Saint Paul-based artist Ruben Nusz was born in South Dakota and raised by cowboys. He graduated Summa Cum Laude from the University of Minnesota. He’ll be featured in the upcoming exhibition Lifelike at the Walker Art Center in Minneapolis.
Tell us a little bit about yourself and what you do. It’s funny, when people ask what I do I typically say that I’m a painter. For non-artists, they assume I paint houses. I usually don’t correct this assumption. It sets people at ease.
If you had to explain your work to a stranger, what would you say? I often wonder what it would be like to explain what I do to an alien from another planet. I think I would say that I’m an explorer of minutiae. Subtle nuances of the universe that I can document via the language of painting. I’ve been thinking about rocks lately. The old masters (pre 19th century) all ground their own pigments before mixing with linseed oil. Well, pigments are rocks, really. So, all the old paintings are rocks on the wall. Literally cave paintings. That’s what I do. I make marks on the walls of caves; from Lascaux to today, it hasn’t changed. It’s like we’re carving into picnic tables saying things like: “Kilroy was here.”
How has your work developed within the past year? I’m a late bloomer. My work has recently matured. I’m more confident in my process and in creating objects without preconceived ideas. I trust the world to inform my practice rather than vice versa.
What are some recent, upcoming or current projects you are working on? My publishing project Location Books (with Scott Nedrelow) just released our first book for the ipad titled As It Is Again by internationally renowned photographer JoAnn Verburg. The free app chronicles the slow shift of seasons in Italy from winter to spring.
Scott and I are also starting a digital publishing company that specializes in ebooks for children with illustrations by artists.
As for my own work, I have a solo painting show at Saint Cloud State University in March. And I have some sculptures from 2008 that will be featured in the exhibition Lifelike at the Walker Art Center. That show opens in Minneapolis in February and travels to San Diego, New Orleans and Austin.
Finally, I’m putting the finishing touches on a feature-length Western screenplay titled “Through the Red Haze of Blood, Blood, Blood.”

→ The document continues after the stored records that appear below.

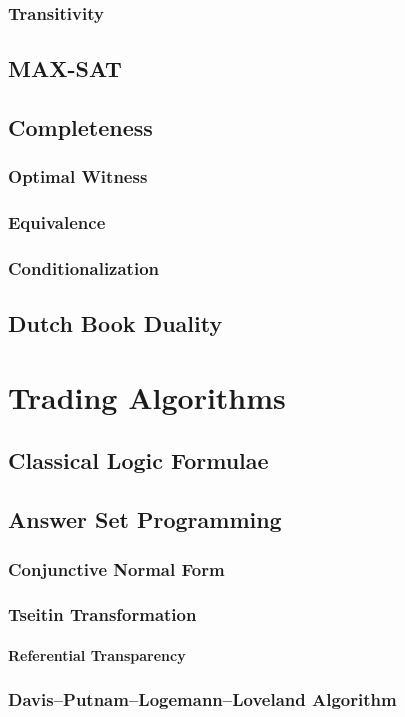 \documentclass[a4paper,11pt]{book}
\begin{document}
\subsection{Transitivity}
\section{MAX-SAT}
\section{Completeness}
\subsection{Optimal Witness}
\subsection{Equivalence}
\subsection{Conditionalization}
\section{Dutch Book Duality}

\chapter{Trading Algorithms}
\section{Classical Logic Formulae}
\section{Answer Set Programming}
\subsection{Conjunctive Normal Form}
\subsection{Tseitin Transformation}
\subsubsection{Referential Transparency}
\subsection{Davis–Putnam–Logemann–Loveland Algorithm}
\end{document}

What is one of the bigger challenges you and/or other artists are struggling with these days, and how do you see it developing? Why do anything, let alone anything that is ostensibly superfluous like art? I believe that artists make work to answer this question. I create a system to justify every action as an artist, specifically as a painter. That process acts as the conceptual subtext for the recent paintings, the geometric ones in particular. For example, the Untitled “stick” paintings came from a personal algorithm (a simple algorithm is like a recipe for cooking). Here’s one example:
1) Make a painting that justifies the validity of painting as a medium.
2) Justify the process by specifically highlighting the attributes only possible in painting.
3) Those attributes are the ability to distort perception by playing with illusory and tactile space.
4) Execute this by first creating a basic illusion (the frame).
5) Using the language of the frame, undermine the illusion of the frame.
6) Finish the painting when a composition is established that pulls the primary visual emphasis away from the frame so that the frame appears to be a secondary element (even if it is, in fact, a primary element).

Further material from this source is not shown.